▶ Work required:
Pull every line of the entries that has the word "system".

(Stored data entries)
::::::::::

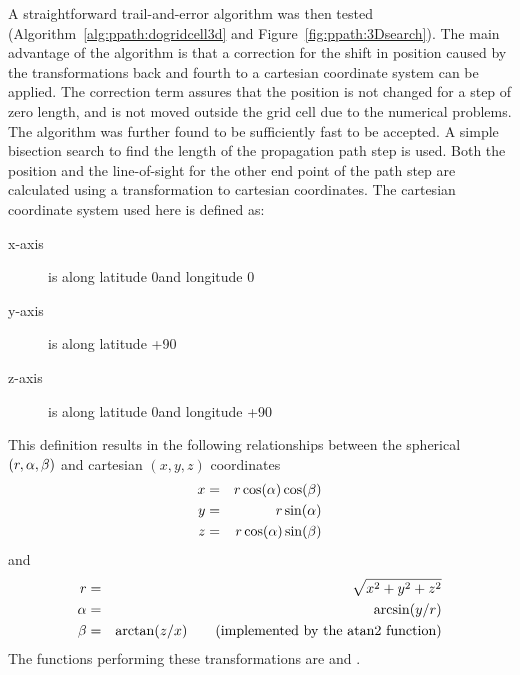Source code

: A straightforward trail-and-error algorithm was then tested
(Algorithm~\ref{alg:ppath:dogridcell3d} and
Figure~\ref{fig:ppath:3Dsearch}). The main advantage of the algorithm
is that a correction for the shift in position caused by the
transformations back and fourth to a cartesian coordinate system can
be applied. The correction term assures that the position is not
changed for a step of zero length, and is not moved outside the grid
cell due to the numerical problems. The algorithm was further found to
be sufficiently fast to be accepted. A simple bisection search to find
the length of the propagation path step is used. Both the position and
the line-of-sight for the other end point of the path step are
calculated using a transformation to cartesian coordinates.  The
cartesian coordinate system used here is defined as:
\begin{description}
\item[x-axis] is along latitude 0\degree and longitude 0\degree
\item[y-axis] is along latitude +90\degree
\item[z-axis] is along latitude 0\degree and longitude +90\degree
\end{description}
This definition results in the following relationships between the
spherical $(r,\alpha,\beta)$ and cartesian $(x,y,z)$ coordinates
\begin{eqnarray}
  x &=& r \cos(\alpha) \cos(\beta) \nonumber \\
  y &=& r \sin(\alpha)            \\
  z &=& r \cos(\alpha) \sin(\beta) \nonumber
 \label{eq:ppath:sph2cart}
\end{eqnarray}
and
\begin{eqnarray}
 \label{eq:ppath:cart2sph}
  \Rds &=& \sqrt{x^2+y^2+z^2}  \nonumber  \\
  \Lat &=& \arcsin(y/\Rds)                \\
  \Lon &=& \arctan(z/x) \qquad \mathrm{(implemented\ by\ the\ atan2\ function)}
                               \nonumber
\end{eqnarray}
The functions performing these transformations are  and
.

::::::::::

▶ Result of the exercise:
transformations back and fourth to a cartesian coordinate system can
cartesian coordinate system used here is defined as:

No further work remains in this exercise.